- Interactive map of Mount Carmel Cemetery

Details
- Established: 1865
- Location: Wyandotte, Michigan
- Size: 11 acres (4.5 ha)

= Mount Carmel Cemetery (Wyandotte, Michigan) =

Cemetery in Wayne County, Michigan

Mount Carmel Cemetery is located in Wyandotte, Michigan, in the United States. Established in 1865, Mount Carmel Cemetery is an active cemetery. The original cemetery was 10 acre holding over 8,000 interments. An additional section of one acre was added in November 2004. The grounds offer a columbarium, traditional, and green burials.

The Roman Catholic Archdiocese of Detroit oversees the cemetery grounds.

==Famous interments==

- Salvatore Giannola. Born in Sicily, Italy- 1889 - died October 2, 1919. Organized crime figure. Brother of Tony Giannola. Assumed control of the family in January 1919. A month after his brother's murder, Sam Giannola survived an attempt on his life which killed his brother-in-law Pasquale D'Anna. Three weeks later, John Vitale's son and two others were shot in the lobby of the Wayne County Jail. Sam Giannola was charged with murder but acquitted. After a reluctant peace treaty in May 1919, Giannola attempted to ease himself out of the business, but was shot dead in front of the American State Bank at Monroe and Russell streets on October 2, 1919, by three men, one of them being his personal bodyguard. His funeral was one of the most elegant and heartfelt in Detroit at the time.

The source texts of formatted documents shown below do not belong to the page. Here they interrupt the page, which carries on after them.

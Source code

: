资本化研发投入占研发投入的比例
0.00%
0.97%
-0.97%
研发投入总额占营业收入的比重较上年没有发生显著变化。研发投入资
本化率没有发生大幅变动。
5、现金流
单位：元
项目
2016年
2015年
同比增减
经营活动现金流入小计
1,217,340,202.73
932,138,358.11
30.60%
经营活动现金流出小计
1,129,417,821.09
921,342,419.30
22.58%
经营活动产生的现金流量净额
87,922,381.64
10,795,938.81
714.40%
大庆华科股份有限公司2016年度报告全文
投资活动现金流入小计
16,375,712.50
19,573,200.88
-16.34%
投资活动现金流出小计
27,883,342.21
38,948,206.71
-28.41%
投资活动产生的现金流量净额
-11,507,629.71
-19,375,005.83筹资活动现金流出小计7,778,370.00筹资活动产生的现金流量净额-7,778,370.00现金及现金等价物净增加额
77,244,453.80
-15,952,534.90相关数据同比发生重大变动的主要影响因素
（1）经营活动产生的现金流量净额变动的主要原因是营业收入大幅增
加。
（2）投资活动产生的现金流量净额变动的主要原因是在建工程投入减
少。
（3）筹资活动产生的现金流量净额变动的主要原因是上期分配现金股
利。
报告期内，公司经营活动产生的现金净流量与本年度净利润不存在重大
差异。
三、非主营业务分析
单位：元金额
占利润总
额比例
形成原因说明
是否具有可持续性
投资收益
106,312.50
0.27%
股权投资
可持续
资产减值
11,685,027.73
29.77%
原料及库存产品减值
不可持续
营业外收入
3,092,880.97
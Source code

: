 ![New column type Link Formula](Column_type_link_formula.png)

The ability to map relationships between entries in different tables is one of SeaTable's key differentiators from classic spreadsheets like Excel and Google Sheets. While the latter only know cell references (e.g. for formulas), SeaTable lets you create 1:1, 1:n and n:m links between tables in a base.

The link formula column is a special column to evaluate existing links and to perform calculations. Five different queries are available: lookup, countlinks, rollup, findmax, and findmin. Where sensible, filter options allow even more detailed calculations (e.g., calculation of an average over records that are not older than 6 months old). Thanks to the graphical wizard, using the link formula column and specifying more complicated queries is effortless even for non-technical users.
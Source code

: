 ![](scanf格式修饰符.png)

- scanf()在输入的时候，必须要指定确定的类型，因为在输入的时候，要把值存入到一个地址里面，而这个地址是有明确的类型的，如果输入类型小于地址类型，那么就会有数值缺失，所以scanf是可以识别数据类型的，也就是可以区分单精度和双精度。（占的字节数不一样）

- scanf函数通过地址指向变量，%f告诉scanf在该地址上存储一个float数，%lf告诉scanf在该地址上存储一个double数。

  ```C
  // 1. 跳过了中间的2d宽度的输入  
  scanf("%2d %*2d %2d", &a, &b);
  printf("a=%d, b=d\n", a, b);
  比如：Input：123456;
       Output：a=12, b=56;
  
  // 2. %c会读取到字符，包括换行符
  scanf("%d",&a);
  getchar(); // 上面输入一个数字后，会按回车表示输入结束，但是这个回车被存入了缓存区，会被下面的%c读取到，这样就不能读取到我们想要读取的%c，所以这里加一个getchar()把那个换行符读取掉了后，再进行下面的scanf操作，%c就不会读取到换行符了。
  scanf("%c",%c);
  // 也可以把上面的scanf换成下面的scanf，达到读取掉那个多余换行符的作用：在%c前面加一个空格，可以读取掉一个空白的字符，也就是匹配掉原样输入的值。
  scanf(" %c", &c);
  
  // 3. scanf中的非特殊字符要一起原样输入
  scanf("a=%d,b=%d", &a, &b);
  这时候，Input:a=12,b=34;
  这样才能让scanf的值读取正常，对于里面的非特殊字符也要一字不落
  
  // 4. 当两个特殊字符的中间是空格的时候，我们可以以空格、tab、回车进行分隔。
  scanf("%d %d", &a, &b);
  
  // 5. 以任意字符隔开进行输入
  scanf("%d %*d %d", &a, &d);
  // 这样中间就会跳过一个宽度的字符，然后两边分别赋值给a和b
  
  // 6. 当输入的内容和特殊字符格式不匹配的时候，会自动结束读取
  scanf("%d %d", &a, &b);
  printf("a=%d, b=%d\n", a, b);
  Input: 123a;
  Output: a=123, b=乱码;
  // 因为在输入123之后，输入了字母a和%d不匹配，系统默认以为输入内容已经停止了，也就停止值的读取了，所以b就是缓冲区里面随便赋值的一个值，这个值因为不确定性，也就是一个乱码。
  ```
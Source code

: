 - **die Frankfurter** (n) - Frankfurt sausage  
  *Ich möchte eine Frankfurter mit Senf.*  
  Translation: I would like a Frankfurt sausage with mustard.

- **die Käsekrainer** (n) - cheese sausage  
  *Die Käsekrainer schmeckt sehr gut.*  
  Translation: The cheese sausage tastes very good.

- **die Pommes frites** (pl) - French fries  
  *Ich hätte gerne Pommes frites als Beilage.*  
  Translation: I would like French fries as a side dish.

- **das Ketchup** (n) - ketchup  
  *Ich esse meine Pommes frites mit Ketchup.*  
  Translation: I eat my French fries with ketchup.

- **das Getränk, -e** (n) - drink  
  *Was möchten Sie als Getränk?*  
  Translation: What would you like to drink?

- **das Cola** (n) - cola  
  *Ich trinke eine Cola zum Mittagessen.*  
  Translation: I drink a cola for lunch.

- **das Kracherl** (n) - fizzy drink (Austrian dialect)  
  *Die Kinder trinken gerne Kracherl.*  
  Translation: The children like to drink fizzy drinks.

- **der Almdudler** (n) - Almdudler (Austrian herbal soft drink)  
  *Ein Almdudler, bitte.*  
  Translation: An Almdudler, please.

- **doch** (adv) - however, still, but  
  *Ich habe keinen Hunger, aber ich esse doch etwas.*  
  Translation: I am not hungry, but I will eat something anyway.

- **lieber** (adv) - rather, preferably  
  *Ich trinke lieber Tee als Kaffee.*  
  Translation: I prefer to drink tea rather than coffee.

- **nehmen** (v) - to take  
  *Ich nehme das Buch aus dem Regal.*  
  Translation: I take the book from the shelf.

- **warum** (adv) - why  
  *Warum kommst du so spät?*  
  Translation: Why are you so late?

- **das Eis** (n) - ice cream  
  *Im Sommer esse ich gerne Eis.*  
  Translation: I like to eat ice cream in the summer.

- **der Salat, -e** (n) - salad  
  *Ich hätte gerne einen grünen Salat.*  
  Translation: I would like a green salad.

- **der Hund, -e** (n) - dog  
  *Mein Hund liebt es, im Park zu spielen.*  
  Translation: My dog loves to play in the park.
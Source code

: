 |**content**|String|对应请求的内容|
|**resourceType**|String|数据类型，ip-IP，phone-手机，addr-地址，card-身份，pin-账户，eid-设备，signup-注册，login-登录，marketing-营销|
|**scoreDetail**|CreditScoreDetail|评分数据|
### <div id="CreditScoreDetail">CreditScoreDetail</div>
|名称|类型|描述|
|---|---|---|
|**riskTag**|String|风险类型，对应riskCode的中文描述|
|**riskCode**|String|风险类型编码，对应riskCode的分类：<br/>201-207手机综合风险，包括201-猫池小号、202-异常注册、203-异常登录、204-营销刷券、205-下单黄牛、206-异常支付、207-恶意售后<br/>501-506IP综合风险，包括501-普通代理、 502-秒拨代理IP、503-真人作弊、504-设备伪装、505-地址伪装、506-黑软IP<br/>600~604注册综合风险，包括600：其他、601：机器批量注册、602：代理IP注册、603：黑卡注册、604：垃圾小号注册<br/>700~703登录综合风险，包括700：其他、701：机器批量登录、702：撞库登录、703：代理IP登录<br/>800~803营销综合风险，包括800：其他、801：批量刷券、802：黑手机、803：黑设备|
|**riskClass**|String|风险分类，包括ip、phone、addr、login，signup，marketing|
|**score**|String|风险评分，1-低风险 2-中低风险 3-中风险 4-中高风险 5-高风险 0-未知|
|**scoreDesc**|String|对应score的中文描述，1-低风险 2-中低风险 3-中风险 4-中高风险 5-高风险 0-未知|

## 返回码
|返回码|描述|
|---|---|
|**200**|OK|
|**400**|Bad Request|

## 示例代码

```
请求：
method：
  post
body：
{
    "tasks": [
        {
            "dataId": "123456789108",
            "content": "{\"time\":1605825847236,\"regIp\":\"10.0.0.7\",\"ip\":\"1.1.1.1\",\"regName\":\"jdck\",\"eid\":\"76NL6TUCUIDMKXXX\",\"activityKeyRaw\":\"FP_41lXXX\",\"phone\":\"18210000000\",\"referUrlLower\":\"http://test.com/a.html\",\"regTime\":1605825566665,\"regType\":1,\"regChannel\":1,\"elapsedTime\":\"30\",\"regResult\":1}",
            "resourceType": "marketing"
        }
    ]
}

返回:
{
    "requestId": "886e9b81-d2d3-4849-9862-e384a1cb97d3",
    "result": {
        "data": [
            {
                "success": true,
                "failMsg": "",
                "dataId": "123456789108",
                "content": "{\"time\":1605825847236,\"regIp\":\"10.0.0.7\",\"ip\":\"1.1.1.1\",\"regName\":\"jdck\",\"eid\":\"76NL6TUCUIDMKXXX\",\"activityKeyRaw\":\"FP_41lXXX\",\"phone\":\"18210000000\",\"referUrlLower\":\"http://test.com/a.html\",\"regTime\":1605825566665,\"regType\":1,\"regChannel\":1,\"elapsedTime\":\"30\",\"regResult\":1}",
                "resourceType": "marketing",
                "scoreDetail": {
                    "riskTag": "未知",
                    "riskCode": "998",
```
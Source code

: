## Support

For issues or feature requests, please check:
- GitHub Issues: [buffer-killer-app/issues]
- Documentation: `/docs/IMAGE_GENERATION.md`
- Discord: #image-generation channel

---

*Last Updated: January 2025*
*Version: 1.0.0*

- Vito Giannola. Born December 10, 1872 - Died September 17, 1947. Organized crime figure. Older brother to Sam and Tony Giannola. Vito was the lesser of the trio and managed to survive the gang war that took the lives of his brothers, dying of natural causes at the age of 72. Both Salvatore and Vito were a part of the Family of Detroit mafia.